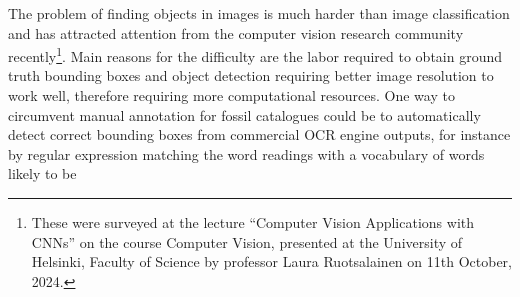 \documentclass[english,twoside,openright]{UH_DS_MSc}
\begin{document}
The problem of finding objects in images is much harder than image classification and has attracted attention 
from the computer vision research community recently\footnote{These were surveyed at the lecture ``Computer Vision Applications with CNNs'' on the course Computer Vision, presented at the University of Helsinki, Faculty of Science by professor Laura Ruotsalainen on 11th October, 2024.}. 
Main reasons for the difficulty are the labor required to obtain ground truth bounding boxes and object detection requiring better image resolution to work well, therefore requiring more computational resources.
One way to circumvent manual annotation for fossil catalogues could be to automatically detect correct bounding boxes 
from commercial OCR engine outputs, for instance by regular expression matching the word readings with a vocabulary of words likely to be 
\end{document}
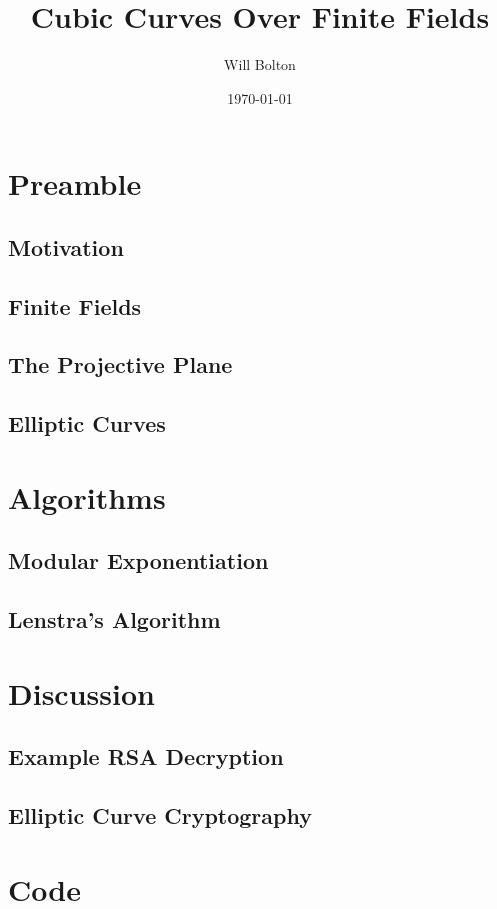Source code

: \documentclass[a4paper,12pt,titlepage,oneside]{article}
\title{Cubic Curves Over Finite Fields}
\author{Will Bolton}
\date{\today}
\begin{document}
\maketitle
\tableofcontents
\clearpage

\section{Preamble}
\subsection{Motivation}

\cite{silverman-rational}
\cite{silverman-arithmetic}
\cite{111-lectures}
\cite{323-lectures}
\cite{menezes1996}
\subsection{Finite Fields}

\subsection{The Projective Plane}

\subsection{Elliptic Curves}




\section{Algorithms}
\subsection{Modular Exponentiation}

\subsection{Lenstra's Algorithm}


\section{Discussion}
\subsection{Example RSA Decryption}

\subsection{Elliptic Curve Cryptography}


\appendix
\section{Code}
%


\end{document}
※ ※ ※
• Work instruction: Leaving out the pictures, transcribe the material above exactly.

• Task output:
 \documentclass[english,twoside,openright]{UH_DS_MSc}
\begin{document}
The problem of finding objects in images is much harder than image classification and has attracted attention 
from the computer vision research community recently\footnote{These were surveyed at the lecture ``Computer Vision Applications with CNNs'' on the course Computer Vision, presented at the University of Helsinki, Faculty of Science by professor Laura Ruotsalainen on 11th October, 2024.}. 
Main reasons for the difficulty are the labor required to obtain ground truth bounding boxes and object detection requiring better image resolution to work well, therefore requiring more computational resources.
One way to circumvent manual annotation for fossil catalogues could be to automatically detect correct bounding boxes 
from commercial OCR engine outputs, for instance by regular expression matching the word readings with a vocabulary of words likely to be 
\end{document}
Source code

: \documentclass[a4paper,12pt,titlepage,oneside]{article}
\title{Cubic Curves Over Finite Fields}
\author{Will Bolton}
\date{\today}
\begin{document}
\maketitle
\tableofcontents
\clearpage

\section{Preamble}
\subsection{Motivation}

\cite{silverman-rational}
\cite{silverman-arithmetic}
\cite{111-lectures}
\cite{323-lectures}
\cite{menezes1996}
\subsection{Finite Fields}

\subsection{The Projective Plane}

\subsection{Elliptic Curves}




\section{Algorithms}
\subsection{Modular Exponentiation}

\subsection{Lenstra's Algorithm}


\section{Discussion}
\subsection{Example RSA Decryption}

\subsection{Elliptic Curve Cryptography}


\appendix
\section{Code}
%


\end{document}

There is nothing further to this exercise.